Note the difference when we don’t use scale_x_log10()

ggplot(data = life_exp_urb, 
  mapping = aes(x=urb_mean, y=life_exp_mean, color = type, size = life_exp_mean))+
  geom_point()

scale_color_viridis_d()

ggplot(data = life_exp_urb, 
  mapping = aes(x=urb_mean, y=life_exp_mean, color = type, size = life_exp_mean))+
  geom_point()+
  scale_x_log10()+
  scale_color_viridis_d()

Facets

Example layer What it does
facet_wrap(…, ncol = 1) Put all facets in one column
facet_wrap(…, nrow = 1) Put all facets in one row

Facets

facet_wrap(vars(continent))

ggplot(data = life_exp_urb, 
  mapping = aes(x=urb_mean, y=life_exp_mean, color = type, size = life_exp_mean))+
  geom_point()+
  scale_x_log10()+
  facet_wrap(vars(type))

Coordinates

Example layer What it does
coord_cartesian(ylim = c(1, 10)) Zoom in where y is 1–10
coord_flip() Switch x and y

Coordinates

This is what happens if we limit the coordinates

ggplot(data = life_exp_urb, 
  mapping = aes(x=urb_mean, y=life_exp_mean, color = type, size = life_exp_mean))+
  geom_point()+
  coord_cartesian(ylim = c(30, 50), xlim = c(10, 40))

Coordinates

This is what happens if we flip the axes

ggplot(data = life_exp_urb, 
  mapping = aes(x=urb_mean, y=life_exp_mean, color = type, size = life_exp_mean))+
  geom_point()+
  coord_flip()

Labels

You can add labels to the plot using a labs layer

Example layer What it does
labs(title = “Neat title”) Title
labs(caption = “Something”) Caption
labs(y = “Something”) y-axis
labs(size = “Population”) Title of size legend

Labels

ggplot(data = life_exp_urb, 
  mapping = aes(x=urb_mean, 
                y=life_exp_mean, 
                color = type, 
                size = life_exp_mean))+
  geom_point()+
  labs(title = "Health and Urbanization",
       subtitle = "Insights",
       x = "Urbanization",
       y = "Life Expectancy",
       color = "Continent",
       size = "Population",
       caption = "Source: Our World in Data")

Themes

You can change the appearance of the plots by changing the theme

Example layer What it does
theme_grey() Default grey background
theme_bw() Black and white
theme_dark() Dark
theme_minimal() Minimal

theme_grey()

theme_bw()

theme_dark()

theme_minimal()

theme_economist()

This can be achieved after loading the ggthemes library

theme_wsj()

This can be achieved after loading the ggthemes library

Theme Options

We can make adjustments to the theme:

ggplot(data = life_exp_urb, 
  mapping = aes(x=urb_mean, 
                y=life_exp_mean, 
                color = type, 
                size = life_exp_mean))+
  geom_point()+
  labs(title = "Health and Urbanization",
       subtitle = "Insights",
       x = "Urbanization",
       y = "Life Expectancy",
       color = "Continent",
       size = "Population",
       caption = "Source: Our World in Data")+
  theme_bw()+
  theme(legend.position = "bottom",
      plot.title = element_text(face = "bold"),
      panel.grid = element_blank(),
      axis.title.y = element_text(face = "italic"))

Theme Options

We can make adjustments to the theme:

Anatomy of a Theme

Anatomy of a Theme

Thus, each element of a theme can be manipulated.

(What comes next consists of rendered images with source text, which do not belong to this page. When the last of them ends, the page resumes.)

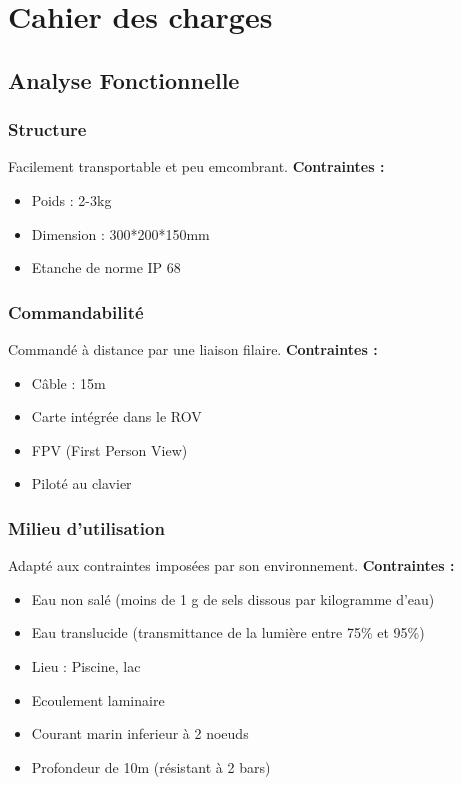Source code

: \documentclass[a4paper,11pt]{report}
\begin{document}
				
\chapter{Cahier des charges}

        \section{Analyse Fonctionnelle}
						\subsection{Structure}
								Facilement transportable et peu emcombrant.\newline
								\textbf{Contraintes :}
								\begin{itemize}
										\item Poids : 2-3kg
										\item Dimension : 300*200*150mm
										\item Etanche de norme IP 68 \newline \newline
									\end{itemize}

						\subsection{Commandabilité}
								Commandé à distance par une liaison filaire.\newline
								\textbf{Contraintes :}
								\begin{itemize}
										\item Câble : 15m
										\item Carte intégrée dans le ROV
										\item FPV (First Person View)
										\item Piloté au clavier\newline \newline
								\end{itemize}

						\subsection{Milieu d'utilisation}
								Adapté aux contraintes imposées par son environnement. \newline
								\textbf{Contraintes :}
								\begin{itemize}
										\item Eau non salé (moins de 1 g de sels dissous par kilogramme d'eau)
										\item Eau translucide (transmittance de la lumière entre 75\% et 95\%)
										\item Lieu : Piscine, lac
										\item Ecoulement laminaire
										\item Courant marin inferieur à 2 noeuds
										\item Profondeur de 10m (résistant à 2 bars) \newline \newline
								\end{itemize}
\end{document}
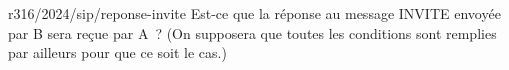 \begin{question}{r316/2024/sip/reponse-invite}
  Est-ce que la réponse au message INVITE envoyée par B sera reçue
  par A~? (On supposera que toutes les conditions sont remplies par
  ailleurs pour que ce soit le cas.)
  \begin{reponses}
  \end{reponses}
\end{question}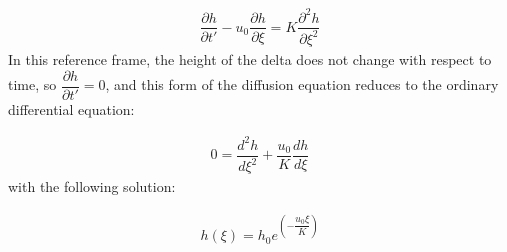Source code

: \begin{align*}
	\dfrac{\partial h}{\partial t'} - u_0 \dfrac{\partial h}{\partial \xi} = K \dfrac{\partial^2 h}{\partial \xi^2} \label{eq:diffmrf}
\end{align*}
In this reference frame, the height of the delta does not change with respect to time, so \(\dfrac{\partial h}{\partial t'}=0\), and this form of the diffusion equation reduces to the ordinary differential equation:

\begin{align*}
	0 = \dfrac{d^2 h}{d \xi^2} + \dfrac{u_0}{K} \dfrac{d h}{d \xi}
\end{align*}
with the following solution:

\begin{align*}
	h(\xi) = h_0 e^{\left(-\dfrac{u_0 \xi}{K}\right)}
\end{align*}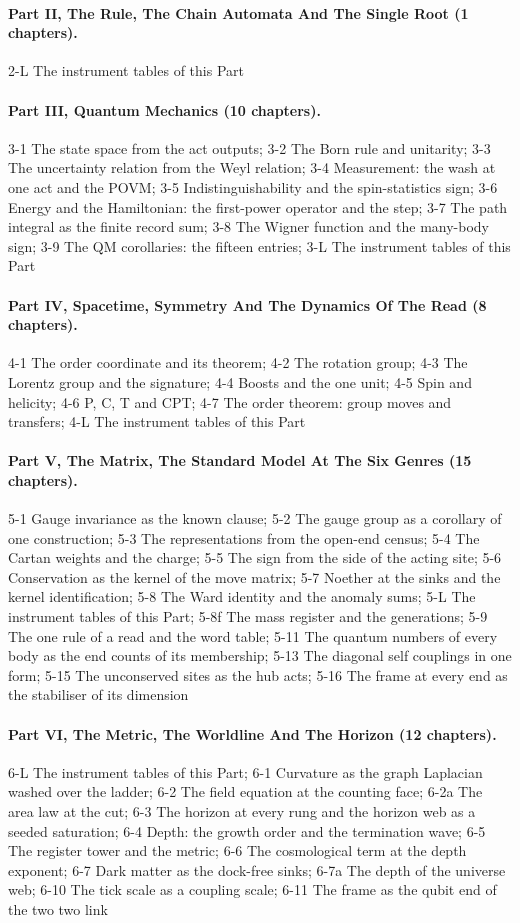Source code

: \paragraph{Part II, The Rule, The Chain Automata And The Single Root (1 chapters).} 2-L The instrument tables of this Part
\paragraph{Part III, Quantum Mechanics (10 chapters).} 3-1 The state space from the act outputs; 3-2 The Born rule and unitarity; 3-3 The uncertainty relation from the Weyl relation; 3-4 Measurement: the wash at one act and the POVM; 3-5 Indistinguishability and the spin-statistics sign; 3-6 Energy and the Hamiltonian: the first-power operator and the step; 3-7 The path integral as the finite record sum; 3-8 The Wigner function and the many-body sign; 3-9 The QM corollaries: the fifteen entries; 3-L The instrument tables of this Part
\paragraph{Part IV, Spacetime, Symmetry And The Dynamics Of The Read (8 chapters).} 4-1 The order coordinate and its theorem; 4-2 The rotation group; 4-3 The Lorentz group and the signature; 4-4 Boosts and the one unit; 4-5 Spin and helicity; 4-6 P, C, T and CPT; 4-7 The order theorem: group moves and transfers; 4-L The instrument tables of this Part
\paragraph{Part V, The Matrix, The Standard Model At The Six Genres (15 chapters).} 5-1 Gauge invariance as the known clause; 5-2 The gauge group as a corollary of one construction; 5-3 The representations from the open-end census; 5-4 The Cartan weights and the charge; 5-5 The sign from the side of the acting site; 5-6 Conservation as the kernel of the move matrix; 5-7 Noether at the sinks and the kernel identification; 5-8 The Ward identity and the anomaly sums; 5-L The instrument tables of this Part; 5-8f The mass register and the generations; 5-9 The one rule of a read and the word table; 5-11 The quantum numbers of every body as the end counts of its membership; 5-13 The diagonal self couplings in one form; 5-15 The unconserved sites as the hub acts; 5-16 The frame at every end as the stabiliser of its dimension
\paragraph{Part VI, The Metric, The Worldline And The Horizon (12 chapters).} 6-L The instrument tables of this Part; 6-1 Curvature as the graph Laplacian washed over the ladder; 6-2 The field equation at the counting face; 6-2a The area law at the cut; 6-3 The horizon at every rung and the horizon web as a seeded saturation; 6-4 Depth: the growth order and the termination wave; 6-5 The register tower and the metric; 6-6 The cosmological term at the depth exponent; 6-7 Dark matter as the dock-free sinks; 6-7a The depth of the universe web; 6-10 The tick scale as a coupling scale; 6-11 The frame as the qubit end of the two two link
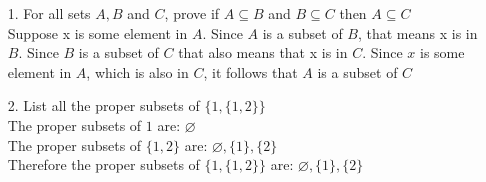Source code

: \documentclass[a4paper,12pt]{article}
\begin{document}
    \begin{itemize}
      \item[1.] For all sets $A,B$ and $C$, prove if $A \subseteq B$ and $B \subseteq C$ then $A \subseteq C$
      \\
      Suppose x is some element in $A$. Since $A$ is a subset of $B$, that means x is in $B$. Since $B$ is a subset of $C$ that also means that x is in $C$. Since $x$ is some element in $A$, which is also in $C$, it follows that $A$ is a subset of $C$
      \item[2.] List all the proper subsets of $\{1, \{1,2\}\}$     
      \\
      The proper subsets of $1$ are: $\varnothing$
      \\
      The proper subsets of $\{1,2\}$ are: $\varnothing, \{1\}, \{2\} $
      \\
      Therefore the proper subsets of $\{1, \{1,2\}\}$ are: $\varnothing, \{1\}, \{2\}$



    \end{itemize} 
\end{document}
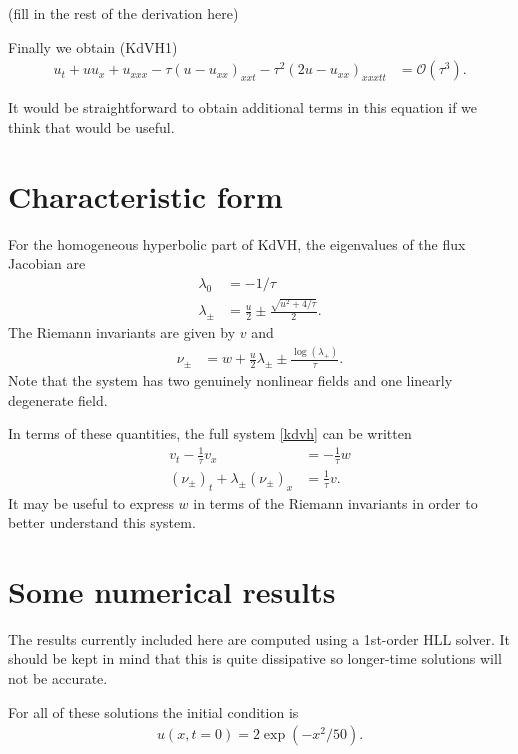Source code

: \documentclass{article}
\newcommand{\order}{{\mathcal O}}
\begin{document}
(fill in the rest of the derivation here)

Finally we obtain (KdVH1)
\begin{align} \label{kdvh1}
    u_t + u u_x + u_{xxx} - \tau\left(u-u_{xx}  \right)_{xxt} - \tau^2\left(2u-u_{xx}\right)_{xxxtt} & = \order(\tau^3).
\end{align}

It would be straightforward to obtain additional terms in this equation if we think that would
be useful.

\section{Characteristic form}
For the homogeneous hyperbolic part of KdVH, the eigenvalues of the flux Jacobian are
\begin{align}
    \lambda_0 & = -1/\tau \\
    \lambda_\pm & = \frac{u}{2} \pm \frac{\sqrt{u^2 +4/\tau}}{2}.
\end{align}
The Riemann invariants are given by $v$ and
\begin{align}
\nu_\pm & = w + \frac{u}{2} \lambda_\pm \pm \frac{\log(\lambda_+)}{\tau}.
\end{align}
Note that the system has two genuinely nonlinear fields and one linearly
degenerate field.

In terms of these quantities, the full system \eqref{kdvh} can be written
\begin{subequations}
\begin{align}
    v_t - \frac{1}{\tau} v_x & = -\frac{1}{\tau} w \\
    (\nu_\pm)_t + \lambda_\pm (\nu_\pm)_x & = \frac{1}{\tau} v.
\end{align}
\end{subequations}
It may be useful to express $w$ in terms of the Riemann invariants
in order to better understand this system.

\section{Some numerical results}

The results currently included here are computed using a 1st-order HLL solver.  It should be
kept in mind that this is quite dissipative so longer-time solutions will not be accurate.

For all of these solutions the initial condition is
\begin{align}
    u(x,t=0) = 2 \exp(-x^2/50).
\end{align}
\end{document}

There 94 possible arguments that you can manipulate. For example:

  • Plot title = plot.title
  • Grid lines = panel.grid
  • Legend background = legend.background
  • Text-based elements = element_text()
  • Disabling elements = element_blank()
  • Something as specific as the length of tick marks the bottom = axis.ticks.length.x.bottom

Let us create our own theme

  • First let’s decide on our color theme.

  • Let’s say we want to recreate the color scheme from the 1992 Dracula movie.

Let us create our own theme

Let us create our own theme

Once we do that we obtain the following color scheme:

Let us create our own theme

Note the color codes

Let us create our own theme

We can finally use the following colors:

Greys

  • #0D0D0B - almost black
  • #40403E - dark grey
  • #A69E94 - light grey

Reds

  • #BF0404 - red
  • #590202 - brown

Let us create our own theme

color_palette <- c("#BF0404", "#590202", "grey90")
ggplot(data = life_exp_urb, 
  mapping = aes(x=urb_mean, 
                y=life_exp_mean, 
                color = type, 
                size = life_exp_mean))+
  geom_point()+theme_bw()+
  scale_color_manual(values = color_palette)+ # Assign colors manually
    theme(panel.background = element_rect(fill = "white"), # Set background color
        axis.title.x = element_text(color = "#BF0404", face = "bold"), # Set x-axis label color
        axis.title.y = element_text(color = "#BF0404", face = "bold"),
        axis.line = element_line(color = "#BF0404", size = 1.5), 
        panel.grid = element_blank(), 
        panel.border = element_blank(), 
        panel.grid.major.y = element_line(colour = "#40403E", size = 0.5, linetype = "dotted"))

Let us create our own theme

Anatomy of a Theme

You should check out C17: Themes of ggplot2: Elegant Graphics for Data Analysis (3e)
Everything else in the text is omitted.